Dans la série Severance, les employés de Lumon Industries sont dissociés entre leur « moi du boulot » et le « moi de la maison ». Le premier est ainsi entièrement dévolu à ses tâches professionnelles, sans interférences dues aux aléas de la vie quotidienne, et le second libre de vaquer à sa vie privée sans charge mentale due au travail. Cependant, malgré la promesse d’un équilibre travail/vie privée strictement parfait, les protagonistes ne vivent pas si bien leur dissociation. Le personnage principal, Mark Scout, tente une procédure de réintégration de ses deux « moi ». C’est Reghabi, une ancienne employée rebelle de Lumon qui s’en charge.

Dans l’épisode 3 de la saison 2, elle enregistre l’activité du cerveau de Mark après avoir posé des électrodes sur sa tête, comme on le fait de nos jours avec l’électroencéphalographie. Deux tracés en forme de vagues sont visibles, chacun d’eux représentant une partie des souvenirs de Mark. La procédure consiste à resynchroniser ces deux tracés, c’est-à-dire à les réaligner, pour réintégrer les deux « moi ».
Ce processus serait crédible à l’aune des connaissances actuelles en neurosciences. Connaître les recherches sur le sujet permet d’apprécier de nouvelles subtilités dans cette série, qui soulèvent déjà de nombreuses questions.

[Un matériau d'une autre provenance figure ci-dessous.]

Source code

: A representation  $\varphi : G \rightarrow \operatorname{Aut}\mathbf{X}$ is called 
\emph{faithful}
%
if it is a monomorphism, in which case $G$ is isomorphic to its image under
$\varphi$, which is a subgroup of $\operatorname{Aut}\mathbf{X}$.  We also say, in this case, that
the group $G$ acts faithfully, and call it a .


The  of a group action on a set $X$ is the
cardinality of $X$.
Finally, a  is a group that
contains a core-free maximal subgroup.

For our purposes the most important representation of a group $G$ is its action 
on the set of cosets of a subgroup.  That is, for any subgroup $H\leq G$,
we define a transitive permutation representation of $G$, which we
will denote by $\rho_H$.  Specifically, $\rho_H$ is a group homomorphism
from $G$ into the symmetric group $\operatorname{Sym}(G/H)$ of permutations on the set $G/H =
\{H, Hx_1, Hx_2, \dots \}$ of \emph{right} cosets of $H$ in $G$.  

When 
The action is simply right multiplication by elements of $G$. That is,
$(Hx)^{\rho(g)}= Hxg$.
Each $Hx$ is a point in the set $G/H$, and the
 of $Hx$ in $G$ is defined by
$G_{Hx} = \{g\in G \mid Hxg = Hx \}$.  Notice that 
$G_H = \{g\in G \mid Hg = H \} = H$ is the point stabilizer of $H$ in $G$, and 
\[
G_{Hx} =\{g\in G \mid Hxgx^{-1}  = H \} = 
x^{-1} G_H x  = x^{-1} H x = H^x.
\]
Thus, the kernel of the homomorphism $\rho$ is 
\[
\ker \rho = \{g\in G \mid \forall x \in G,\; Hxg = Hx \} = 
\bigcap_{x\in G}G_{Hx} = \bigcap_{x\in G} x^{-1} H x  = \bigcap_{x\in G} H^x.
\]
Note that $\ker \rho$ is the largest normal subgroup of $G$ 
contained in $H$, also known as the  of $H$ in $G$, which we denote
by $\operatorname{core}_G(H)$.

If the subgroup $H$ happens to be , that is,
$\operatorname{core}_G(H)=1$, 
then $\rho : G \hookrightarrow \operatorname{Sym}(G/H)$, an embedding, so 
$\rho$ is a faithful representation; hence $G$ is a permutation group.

Dissociation et réintégration des « moi » dans Severance
L’activité cérébrale mesurée par électroencéphalographie, une technique qui consiste à poser des électrodes sur le cuir chevelu d’une personne, se présente effectivement sous forme de vagues d’activité. Les chercheurs étudient ce signal en le découpant en différentes oscillations, plus ou moins rapides, dont les noms correspondent à la liste de lettres grecques égrenées par Reghabi : delta, theta, alpha, beta, gamma.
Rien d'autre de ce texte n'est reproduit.